The task
From the entries below, please output exactly the lines starting at the one containing "8-How would you" and ending at the one containing "7. <br><br>", both included.

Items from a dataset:
____________________

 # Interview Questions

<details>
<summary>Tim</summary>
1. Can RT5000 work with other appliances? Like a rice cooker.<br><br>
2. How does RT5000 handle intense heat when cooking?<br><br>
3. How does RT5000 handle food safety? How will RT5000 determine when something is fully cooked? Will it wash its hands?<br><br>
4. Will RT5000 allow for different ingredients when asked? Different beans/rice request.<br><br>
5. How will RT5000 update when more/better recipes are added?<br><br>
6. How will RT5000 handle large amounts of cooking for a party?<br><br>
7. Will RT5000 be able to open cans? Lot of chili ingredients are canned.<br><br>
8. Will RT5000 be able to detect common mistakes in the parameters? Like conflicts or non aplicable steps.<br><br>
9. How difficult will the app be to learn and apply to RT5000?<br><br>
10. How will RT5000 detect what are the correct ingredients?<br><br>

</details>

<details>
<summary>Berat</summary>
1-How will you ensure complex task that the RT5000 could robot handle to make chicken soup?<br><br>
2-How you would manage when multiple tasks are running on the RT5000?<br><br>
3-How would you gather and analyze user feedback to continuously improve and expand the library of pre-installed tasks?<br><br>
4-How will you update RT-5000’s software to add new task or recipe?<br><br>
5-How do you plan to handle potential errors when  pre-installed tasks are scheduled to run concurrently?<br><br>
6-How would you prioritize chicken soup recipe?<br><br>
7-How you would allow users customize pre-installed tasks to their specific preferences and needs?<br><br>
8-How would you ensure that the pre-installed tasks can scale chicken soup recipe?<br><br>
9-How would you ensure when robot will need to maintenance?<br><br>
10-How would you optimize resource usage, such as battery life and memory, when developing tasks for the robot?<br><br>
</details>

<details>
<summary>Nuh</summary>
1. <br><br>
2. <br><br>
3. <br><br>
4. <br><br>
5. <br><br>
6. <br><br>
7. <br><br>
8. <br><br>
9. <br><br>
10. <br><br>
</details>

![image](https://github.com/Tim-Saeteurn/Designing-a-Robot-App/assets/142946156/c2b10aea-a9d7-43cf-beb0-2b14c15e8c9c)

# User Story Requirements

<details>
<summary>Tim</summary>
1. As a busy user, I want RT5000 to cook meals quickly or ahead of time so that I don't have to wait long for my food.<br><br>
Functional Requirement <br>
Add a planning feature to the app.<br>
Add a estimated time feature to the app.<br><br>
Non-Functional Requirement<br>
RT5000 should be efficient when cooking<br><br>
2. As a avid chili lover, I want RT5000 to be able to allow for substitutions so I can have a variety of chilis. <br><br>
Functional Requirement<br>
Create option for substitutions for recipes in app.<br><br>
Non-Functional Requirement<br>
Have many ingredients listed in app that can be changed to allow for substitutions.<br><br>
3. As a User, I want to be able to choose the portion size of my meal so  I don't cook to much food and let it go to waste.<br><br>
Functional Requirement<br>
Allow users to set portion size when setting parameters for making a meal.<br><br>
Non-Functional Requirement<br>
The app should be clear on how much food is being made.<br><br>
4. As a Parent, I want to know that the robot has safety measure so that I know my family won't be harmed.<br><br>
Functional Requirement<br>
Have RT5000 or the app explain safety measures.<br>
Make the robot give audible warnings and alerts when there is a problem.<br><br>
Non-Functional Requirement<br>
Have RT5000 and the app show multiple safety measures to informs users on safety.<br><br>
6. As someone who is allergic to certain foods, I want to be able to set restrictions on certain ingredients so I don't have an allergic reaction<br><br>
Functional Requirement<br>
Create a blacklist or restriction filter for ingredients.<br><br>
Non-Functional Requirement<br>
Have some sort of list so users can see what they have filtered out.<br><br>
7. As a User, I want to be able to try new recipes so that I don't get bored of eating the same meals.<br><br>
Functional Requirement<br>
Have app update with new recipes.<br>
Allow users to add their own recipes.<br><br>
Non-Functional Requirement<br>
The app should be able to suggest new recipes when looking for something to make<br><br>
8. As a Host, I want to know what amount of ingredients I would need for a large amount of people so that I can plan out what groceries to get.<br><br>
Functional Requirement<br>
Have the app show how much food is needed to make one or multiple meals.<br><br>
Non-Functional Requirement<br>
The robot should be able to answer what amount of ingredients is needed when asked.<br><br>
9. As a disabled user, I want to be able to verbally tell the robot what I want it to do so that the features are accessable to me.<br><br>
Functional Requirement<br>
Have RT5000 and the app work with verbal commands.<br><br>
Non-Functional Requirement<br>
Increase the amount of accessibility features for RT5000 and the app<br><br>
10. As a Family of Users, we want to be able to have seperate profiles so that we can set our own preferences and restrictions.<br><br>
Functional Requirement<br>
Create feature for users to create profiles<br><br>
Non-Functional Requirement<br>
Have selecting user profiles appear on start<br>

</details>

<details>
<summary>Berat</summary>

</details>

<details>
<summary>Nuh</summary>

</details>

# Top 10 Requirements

____________________

Output for this task
8-How would you ensure that the pre-installed tasks can scale chicken soup recipe?<br><br>
9-How would you ensure when robot will need to maintenance?<br><br>
10-How would you optimize resource usage, such as battery life and memory, when developing tasks for the robot?<br><br>
</details>

<details>
<summary>Nuh</summary>
1. <br><br>
2. <br><br>
3. <br><br>
4. <br><br>
5. <br><br>
6. <br><br>
7. <br><br>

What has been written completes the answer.